Brothers Represent Many Different Paths Taken by St. John’s Alumni

 

February 7, 2019 | By Kimberly Uslin

The Stevens brothers, three of which are SJC alumni, get together each year over the summer. 

While St. John’s College students go through the same four-year Program, the paths their lives take are anything but uniform. Case in point: the Stevens brothers—Christopher (A97), Jonathan (A01), and Nathanael (SF05)—whose educations were nearly identical, but with vastly different results. Christopher is headmaster at the Cornerstone Classical School in Kansas, while Jonathan operates MotoKofe, a business that converts vehicles into craft beverage purveyors, in Texas, and Nathanael serves as a pastor at a church in Pennsylvania.

The brothers are three of eight siblings (with two more brothers and three older sisters) who grew up in a rural part of southeastern Pennsylvania. The grandchildren of missionaries, they grew up below the poverty line and alternated between public, private, and homeschooling depending on their financial situation. In Chris’s 11th grade year, however, he received a scholarship and enrolled at the Hill School, a classical boarding school 20 minutes from the Stevens home. Jon and Nathanael, several years younger, followed—and when Chris enrolled at St. John’s College, they followed him there, too.

“I can remember driving down for a campus tour on a blustery summer day, with the wind whipping the waves on College Creek,” Chris recalls. “I didn’t really know what I wanted. As a fifth child in a big family, I had learned to take whatever came to me, whether it was clothing or food or whatever.”

St. John’s, however, felt right.

“We’re one of the families that financial aid made education possible for in a big way,” he says. “The charity that people have for those who have need was a big deal for us, and it opened doors for us that would have been closed without it. Not having a lot of money and going to places that cost a lot of money was pretty formative for me, and probably was for all three of us.”

“Looking back on it, St. John’s made a big difference in my life,” he adds. “It’s not just what you learn, it’s how it changes you, and I think I use what it made me on a daily basis.”

Chris’ time on campus did not overlap with that of his brothers, who came along after he had graduated: first Jonathan, then Nathanael two years later. The younger brothers, like Chris, worked in the boathouse under Leo Pickens and were roommates for Nathanael’s freshman and sophomore year—a closeness that would prove invaluable after their father died shortly into Nathanael’s first semester on campus.

“The fallout from the death of a parent, especially as a young person, can [create] a feeling of being unhinged,” Nathaniel remembers. He struggled both personally and academically in his first two years before leaving the college the summer Jon graduated. Several years later, he returned—this time to the Santa Fe campus.

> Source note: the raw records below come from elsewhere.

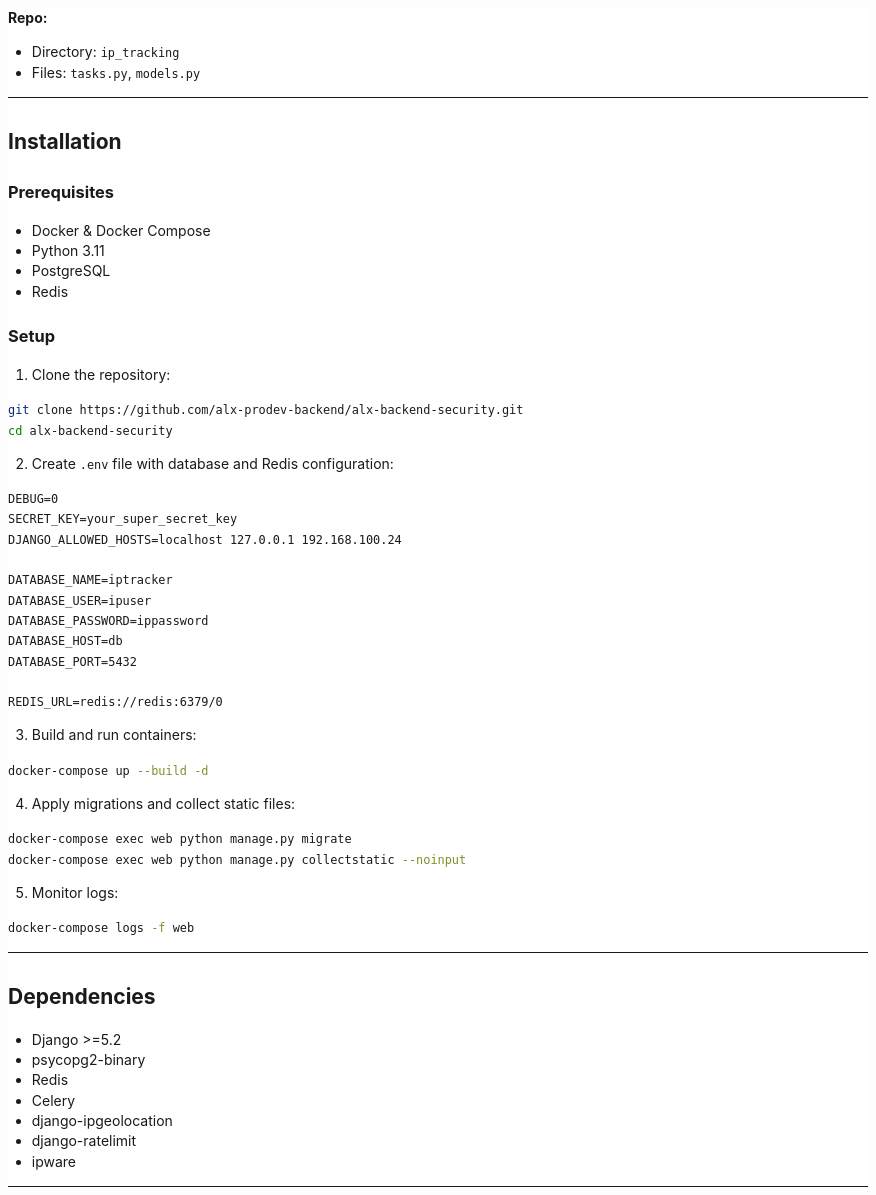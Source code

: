**Repo:**  
- Directory: `ip_tracking`  
- Files: `tasks.py`, `models.py`

---

## Installation

### Prerequisites
- Docker & Docker Compose  
- Python 3.11  
- PostgreSQL  
- Redis  

### Setup
1. Clone the repository:
```bash
git clone https://github.com/alx-prodev-backend/alx-backend-security.git
cd alx-backend-security
```
2. Create `.env` file with database and Redis configuration:
```dotenv
DEBUG=0
SECRET_KEY=your_super_secret_key
DJANGO_ALLOWED_HOSTS=localhost 127.0.0.1 192.168.100.24

DATABASE_NAME=iptracker
DATABASE_USER=ipuser
DATABASE_PASSWORD=ippassword
DATABASE_HOST=db
DATABASE_PORT=5432

REDIS_URL=redis://redis:6379/0
```
3. Build and run containers:
```bash
docker-compose up --build -d
```
4. Apply migrations and collect static files:
```bash
docker-compose exec web python manage.py migrate
docker-compose exec web python manage.py collectstatic --noinput
```
5. Monitor logs:
```bash
docker-compose logs -f web
```

---

## Dependencies
- Django >=5.2  
- psycopg2-binary  
- Redis  
- Celery  
- django-ipgeolocation  
- django-ratelimit  
- ipware  

---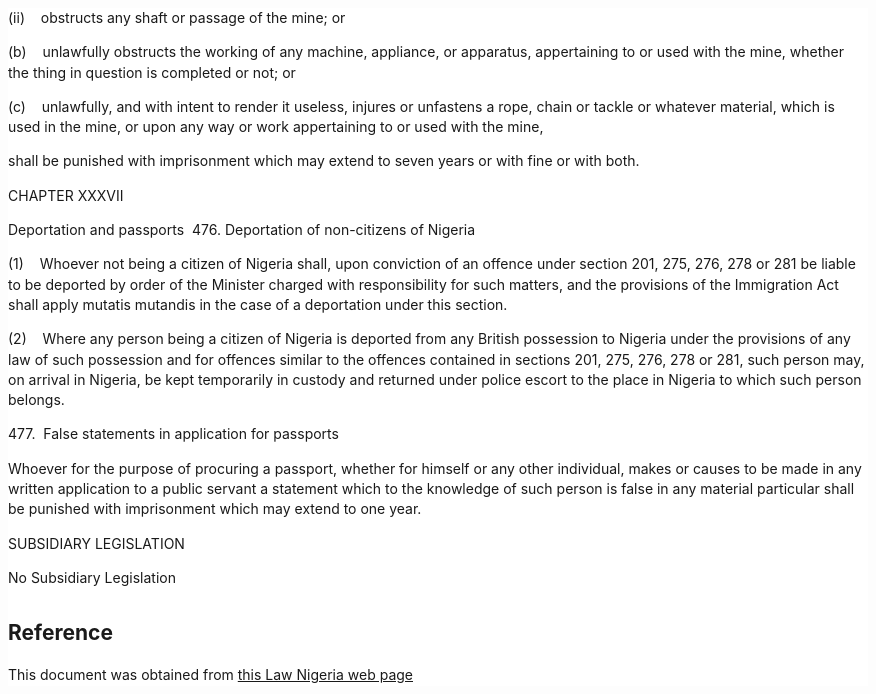 (ii)    obstructs any shaft or passage of the mine; or

(b)    unlawfully obstructs the working of any machine, appliance, or apparatus, appertaining to or used with the mine, whether the thing in question is completed or not; or

(c)    unlawfully, and with intent to render it useless, injures or unfastens a rope, chain or tackle or whatever material, which is used in the mine, or upon any way or work appertaining to or used with the mine,

shall be punished with imprisonment which may extend to seven years or with fine or with both.

CHAPTER XXXVII

Deportation and passports  476. Deportation of non-citizens of Nigeria

(1)    Whoever not being a citizen of Nigeria shall, upon conviction of an offence under section 201, 275, 276, 278 or 281 be liable to be deported by order of the Minister charged with responsibility for such matters, and the provisions of the Immigration Act shall apply mutatis mutandis in the case of a deportation under this section.

(2)    Where any person being a citizen of Nigeria is deported from any British possession to Nigeria under the provisions of any law of such possession and for offences similar to the offences contained in sections 201, 275, 276, 278 or 281, such person may, on arrival in Nigeria, be kept temporarily in custody and returned under police escort to the place in Nigeria to which such person belongs.

477.  False statements in application for passports

Whoever for the purpose of procuring a passport, whether for himself or any other individual, makes or causes to be made in any written application to a public servant a statement which to the knowledge of such person is false in any material particular shall be punished with imprisonment which may extend to one year.

SUBSIDIARY LEGISLATION

No Subsidiary Legislation

## Reference

This document was obtained from [this Law Nigeria web page](http://www.lawnigeria.com/LFN/P/Penal-Code%28Northern-States%29Federal-Provisions-Act.php)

“St. John’s has been a welcoming and understanding place in years where I was a little bit adrift,” he says. “St. John’s was where we all came out of our shell. A big part of that was learning not to be afraid of people, learning to talk, learning to say things that are stupid and it’s okay. You don’t have to agree and you can still be friends and you can still learn from each other. I don’t remember a lot about the course material, but I do remember conversations I had with friends.”

Jonathan feels similarly.

“I definitely still get the wish of being able to experience the education and the people again now that I’m older and have perspective on it. I think the campus provided a really good place for growth,” he says, “especially with my dad’s sickness. The reliability of rowing practice and senior seminar provided the structure that I needed and was healing for me.”

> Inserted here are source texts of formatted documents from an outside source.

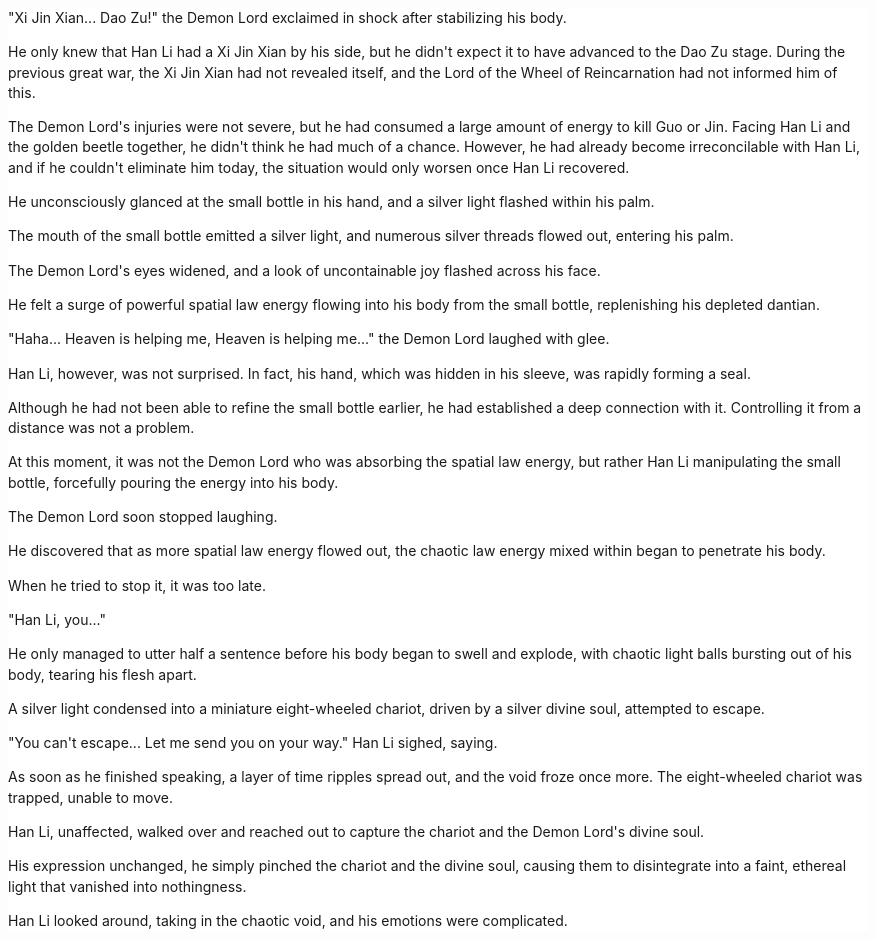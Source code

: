 "Xi Jin Xian... Dao Zu!" the Demon Lord exclaimed in shock after stabilizing his body.

He only knew that Han Li had a Xi Jin Xian by his side, but he didn't expect it to have advanced to the Dao Zu stage. During the previous great war, the Xi Jin Xian had not revealed itself, and the Lord of the Wheel of Reincarnation had not informed him of this.

The Demon Lord's injuries were not severe, but he had consumed a large amount of energy to kill Guo or Jin. Facing Han Li and the golden beetle together, he didn't think he had much of a chance. However, he had already become irreconcilable with Han Li, and if he couldn't eliminate him today, the situation would only worsen once Han Li recovered.

He unconsciously glanced at the small bottle in his hand, and a silver light flashed within his palm.

The mouth of the small bottle emitted a silver light, and numerous silver threads flowed out, entering his palm.

The Demon Lord's eyes widened, and a look of uncontainable joy flashed across his face.

He felt a surge of powerful spatial law energy flowing into his body from the small bottle, replenishing his depleted dantian.

"Haha... Heaven is helping me, Heaven is helping me..." the Demon Lord laughed with glee.

Han Li, however, was not surprised. In fact, his hand, which was hidden in his sleeve, was rapidly forming a seal.

Although he had not been able to refine the small bottle earlier, he had established a deep connection with it. Controlling it from a distance was not a problem.

At this moment, it was not the Demon Lord who was absorbing the spatial law energy, but rather Han Li manipulating the small bottle, forcefully pouring the energy into his body.

The Demon Lord soon stopped laughing.

He discovered that as more spatial law energy flowed out, the chaotic law energy mixed within began to penetrate his body.

When he tried to stop it, it was too late.

"Han Li, you..."

He only managed to utter half a sentence before his body began to swell and explode, with chaotic light balls bursting out of his body, tearing his flesh apart.

A silver light condensed into a miniature eight-wheeled chariot, driven by a silver divine soul, attempted to escape.

"You can't escape... Let me send you on your way." Han Li sighed, saying.

As soon as he finished speaking, a layer of time ripples spread out, and the void froze once more. The eight-wheeled chariot was trapped, unable to move.

Han Li, unaffected, walked over and reached out to capture the chariot and the Demon Lord's divine soul.

His expression unchanged, he simply pinched the chariot and the divine soul, causing them to disintegrate into a faint, ethereal light that vanished into nothingness.

Han Li looked around, taking in the chaotic void, and his emotions were complicated.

Keeping with tradition, the three brothers attended the same postgraduate program at the Dallas Theological Seminary. From there, they branched out into their respective careers—Chris beginning in Dallas public schools and then becoming enamored with the classical model, Jonathan starting a rowing program for high school kids in Dallas and then moving on to found MotoKofe, and Nathanael working in churches in California and Pennsylvania.

Though the brothers experienced their adult educations together, they admit that they don’t spend hours discussing Homer and Hegel.

“I don’t think we talk a lot about Program books necessarily, but we talk about a different range of things from religion to politics to our family growing up. We have great conversation, and its one of the highlights of my year to just spend a couple of days with the brothers,” says Chris. “But being able to learn through discussion, being able to learn through conversation and come around and see others’ perspectives and viewpoints—those skills have definitely added depth and enjoyment to our relationships with each other and our other two brothers.”

“St. John’s gave us the courage to think outside the box,” he adds. “Reading how thinking changes over time as you read through the Program, you see that it’s okay to think differently. I think differently in education, Jonathan thinks differently about coffee shops, and Nathanael thinks differently about theology. We can forget the coursework and come back to that central theme that through hard work and focus and commitment to each other and the community, we can arrive at a different place than where we started.”